GKE Monitoring in 2026: Tools, Metrics, and Setup Guide for Production Clusters
A practical GKE monitoring guide covering Google Cloud Monitoring, Prometheus, key metrics, logs, events, traces, tools, alerts, and Metoro.
GKE monitoring starts with Google Cloud Monitoring and Cloud Logging. It should not stop there.
For production clusters, you need to see service health, pod state, node pressure, control plane symptoms, logs, traces, Kubernetes events, dependencies, deploys, and ownership in the same investigation path. Otherwise a page becomes a scavenger hunt through Cloud Monitoring, Logs Explorer, Prometheus, Grafana, Kubernetes YAML, and a half-remembered Slack thread.
The short version: use GKE's native observability as the baseline, add Prometheus-compatible metrics where they make sense, then make sure your incident workflow connects every signal back to the affected service.
What GKE Gives You By Default
GKE is not a blank cluster. Google's GKE observability docs say clusters are configured by default to send system logs, audit logs, and application logs to Cloud Logging, send system metrics to Cloud Monitoring, and use Google Cloud Managed Service for Prometheus for configured third-party and user-defined metrics.
That default is useful. It gives you:
- Cloud Logging for GKE system logs, audit logs, application logs, and Kubernetes events.
- Cloud Monitoring for GKE system metrics and dashboards.

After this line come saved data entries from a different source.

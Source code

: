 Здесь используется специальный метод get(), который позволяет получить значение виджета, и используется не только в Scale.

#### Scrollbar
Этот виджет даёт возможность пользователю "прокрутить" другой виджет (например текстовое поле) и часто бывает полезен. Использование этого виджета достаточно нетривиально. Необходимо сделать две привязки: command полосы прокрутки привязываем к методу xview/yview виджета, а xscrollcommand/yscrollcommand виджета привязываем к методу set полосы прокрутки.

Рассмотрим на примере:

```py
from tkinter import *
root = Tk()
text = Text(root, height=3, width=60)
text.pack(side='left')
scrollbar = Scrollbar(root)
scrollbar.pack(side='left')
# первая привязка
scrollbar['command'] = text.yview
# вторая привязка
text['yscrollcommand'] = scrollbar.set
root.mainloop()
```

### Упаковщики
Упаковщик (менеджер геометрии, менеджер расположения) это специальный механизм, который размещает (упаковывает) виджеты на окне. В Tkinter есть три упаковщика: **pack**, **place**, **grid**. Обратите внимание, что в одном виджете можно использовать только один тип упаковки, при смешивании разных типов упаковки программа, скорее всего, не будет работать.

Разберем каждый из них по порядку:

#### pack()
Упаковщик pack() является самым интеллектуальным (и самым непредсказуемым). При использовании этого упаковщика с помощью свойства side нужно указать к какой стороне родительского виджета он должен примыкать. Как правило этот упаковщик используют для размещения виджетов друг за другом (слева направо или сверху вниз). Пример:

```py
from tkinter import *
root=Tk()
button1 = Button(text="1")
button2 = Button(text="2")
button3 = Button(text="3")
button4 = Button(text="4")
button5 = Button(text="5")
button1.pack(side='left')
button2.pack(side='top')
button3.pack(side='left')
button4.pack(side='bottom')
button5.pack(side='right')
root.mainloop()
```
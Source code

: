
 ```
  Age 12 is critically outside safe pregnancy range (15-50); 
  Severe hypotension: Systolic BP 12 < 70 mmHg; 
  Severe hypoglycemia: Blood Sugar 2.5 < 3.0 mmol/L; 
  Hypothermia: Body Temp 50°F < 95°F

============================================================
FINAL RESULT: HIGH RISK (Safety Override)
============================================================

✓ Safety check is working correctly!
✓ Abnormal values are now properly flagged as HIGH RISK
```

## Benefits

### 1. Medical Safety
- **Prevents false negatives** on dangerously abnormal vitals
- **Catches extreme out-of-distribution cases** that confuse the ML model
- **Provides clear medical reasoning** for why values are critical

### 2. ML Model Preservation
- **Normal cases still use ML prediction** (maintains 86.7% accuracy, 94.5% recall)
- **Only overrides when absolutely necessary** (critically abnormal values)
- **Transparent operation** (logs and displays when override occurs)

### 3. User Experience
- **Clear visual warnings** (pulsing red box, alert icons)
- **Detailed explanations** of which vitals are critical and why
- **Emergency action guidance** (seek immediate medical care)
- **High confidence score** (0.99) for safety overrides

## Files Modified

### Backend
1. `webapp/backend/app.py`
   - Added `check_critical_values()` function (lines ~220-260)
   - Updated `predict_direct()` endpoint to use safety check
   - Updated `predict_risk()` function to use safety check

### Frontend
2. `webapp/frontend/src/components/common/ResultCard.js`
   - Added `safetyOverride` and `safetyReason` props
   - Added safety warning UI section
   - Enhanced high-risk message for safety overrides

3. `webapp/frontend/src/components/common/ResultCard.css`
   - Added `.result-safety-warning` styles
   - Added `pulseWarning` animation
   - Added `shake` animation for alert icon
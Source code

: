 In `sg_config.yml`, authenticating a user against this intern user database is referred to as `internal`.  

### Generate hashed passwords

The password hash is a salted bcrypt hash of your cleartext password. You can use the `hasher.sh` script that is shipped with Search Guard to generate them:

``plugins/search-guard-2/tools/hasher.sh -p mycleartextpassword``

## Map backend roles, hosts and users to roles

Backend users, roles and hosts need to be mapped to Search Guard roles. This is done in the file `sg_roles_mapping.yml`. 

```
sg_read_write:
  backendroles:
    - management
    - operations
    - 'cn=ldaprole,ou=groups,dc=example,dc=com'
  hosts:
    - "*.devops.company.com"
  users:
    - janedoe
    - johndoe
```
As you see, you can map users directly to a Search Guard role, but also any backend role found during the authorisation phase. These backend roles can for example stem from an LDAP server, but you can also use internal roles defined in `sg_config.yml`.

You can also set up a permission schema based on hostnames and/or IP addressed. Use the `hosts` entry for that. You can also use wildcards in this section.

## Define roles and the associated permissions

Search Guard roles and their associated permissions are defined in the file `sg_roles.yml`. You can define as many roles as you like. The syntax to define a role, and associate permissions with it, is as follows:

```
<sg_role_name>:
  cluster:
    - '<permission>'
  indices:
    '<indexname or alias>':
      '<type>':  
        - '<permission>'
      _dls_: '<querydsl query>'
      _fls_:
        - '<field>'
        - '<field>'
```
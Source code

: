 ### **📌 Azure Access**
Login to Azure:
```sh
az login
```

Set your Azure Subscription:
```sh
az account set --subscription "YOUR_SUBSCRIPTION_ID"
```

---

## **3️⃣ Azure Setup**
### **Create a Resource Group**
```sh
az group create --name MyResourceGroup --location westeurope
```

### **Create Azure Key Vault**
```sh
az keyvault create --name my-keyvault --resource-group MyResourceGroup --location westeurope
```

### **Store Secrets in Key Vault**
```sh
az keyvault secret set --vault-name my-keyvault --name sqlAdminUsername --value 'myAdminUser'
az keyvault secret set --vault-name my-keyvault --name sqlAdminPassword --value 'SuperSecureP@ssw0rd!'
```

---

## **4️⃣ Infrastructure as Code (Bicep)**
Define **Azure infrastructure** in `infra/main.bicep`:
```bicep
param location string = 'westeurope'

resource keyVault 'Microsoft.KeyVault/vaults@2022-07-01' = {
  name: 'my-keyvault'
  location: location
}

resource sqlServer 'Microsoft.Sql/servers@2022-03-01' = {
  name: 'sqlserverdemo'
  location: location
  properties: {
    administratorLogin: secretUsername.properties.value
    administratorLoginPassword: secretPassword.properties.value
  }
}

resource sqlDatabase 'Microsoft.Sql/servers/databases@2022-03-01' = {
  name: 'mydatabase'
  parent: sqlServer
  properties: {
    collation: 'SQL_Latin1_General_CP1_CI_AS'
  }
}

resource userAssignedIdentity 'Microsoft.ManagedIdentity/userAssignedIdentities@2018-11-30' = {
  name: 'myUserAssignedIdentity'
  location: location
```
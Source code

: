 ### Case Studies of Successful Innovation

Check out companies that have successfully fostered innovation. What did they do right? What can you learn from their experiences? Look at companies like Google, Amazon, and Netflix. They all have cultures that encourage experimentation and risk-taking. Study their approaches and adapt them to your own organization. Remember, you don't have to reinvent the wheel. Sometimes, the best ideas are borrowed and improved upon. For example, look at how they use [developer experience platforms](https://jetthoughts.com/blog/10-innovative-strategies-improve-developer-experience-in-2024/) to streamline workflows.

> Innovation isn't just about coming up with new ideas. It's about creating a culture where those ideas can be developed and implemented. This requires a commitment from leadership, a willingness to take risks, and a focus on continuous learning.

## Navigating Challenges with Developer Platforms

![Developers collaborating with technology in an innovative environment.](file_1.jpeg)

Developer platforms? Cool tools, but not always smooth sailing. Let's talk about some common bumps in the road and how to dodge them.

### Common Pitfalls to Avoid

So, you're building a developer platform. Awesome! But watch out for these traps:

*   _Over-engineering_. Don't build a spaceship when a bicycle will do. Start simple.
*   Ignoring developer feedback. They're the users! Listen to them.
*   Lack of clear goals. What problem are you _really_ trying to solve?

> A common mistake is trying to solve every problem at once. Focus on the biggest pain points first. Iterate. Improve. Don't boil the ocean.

- Google Cloud Managed Service for Prometheus for Prometheus-style metrics without running the full Prometheus backend yourself.
- GKE observability tabs for cluster, workload, and application views.
It also has limits. Native dashboards are good at showing Google Cloud's view of the cluster. They are weaker when the incident question is "which deploy made checkout slower, which downstream call is failing, and what should the responder do next?"
That gap is where teams usually add Prometheus and Grafana, Datadog, Dynatrace, New Relic, Elastic, or a Kubernetes-native platform like Metoro.
GKE Monitoring Checklist
Use this as the minimum production checklist. If a row is missing, your responders will eventually discover it during an incident.
| Layer | Monitor | Why it matters |
|---|---|---|
| Services | Request rate, error rate, p50, p95, p99 latency, saturation, SLO burn | Users feel service behavior first, not node CPU |
| Workloads | Pod readiness, restarts, CrashLoopBackOff, OOMKilled, failed rollouts, HPA behavior | Most GKE incidents show up as workload state changes |
| Nodes | Ready state, CPU, memory, disk, inode, network, pressure, node pool headroom | Node pressure can quietly degrade many pods at once |
| Control plane | API server latency, traffic, errors, saturation, scheduler and controller manager metrics | Managed does not mean invisible |
| Logs | Container stdout and stderr, system logs, audit logs, structured error fields | Logs explain what the process saw when metrics moved |
| Events | Scheduling failures, probe failures, image pulls, scaling, volume mounts, node changes | Events often explain symptoms that logs do not |
| Dependencies | DNS, databases, queues, external APIs, service-to-service latency and errors | GKE incidents often happen between workloads |
| Deployments | Image, config, secret, HPA, ingress, and rollout changes | Recent change is the fastest useful hypothesis |
| Ownership | Team, service, namespace, cluster, environment, version labels | Alerts need a responder, not just a graph |
Key GKE Metrics To Watch
The best GKE metrics are not exotic. They are the signals that move you from symptom to cause quickly.
For services:
- Request rate by service, route, method, caller, and status code.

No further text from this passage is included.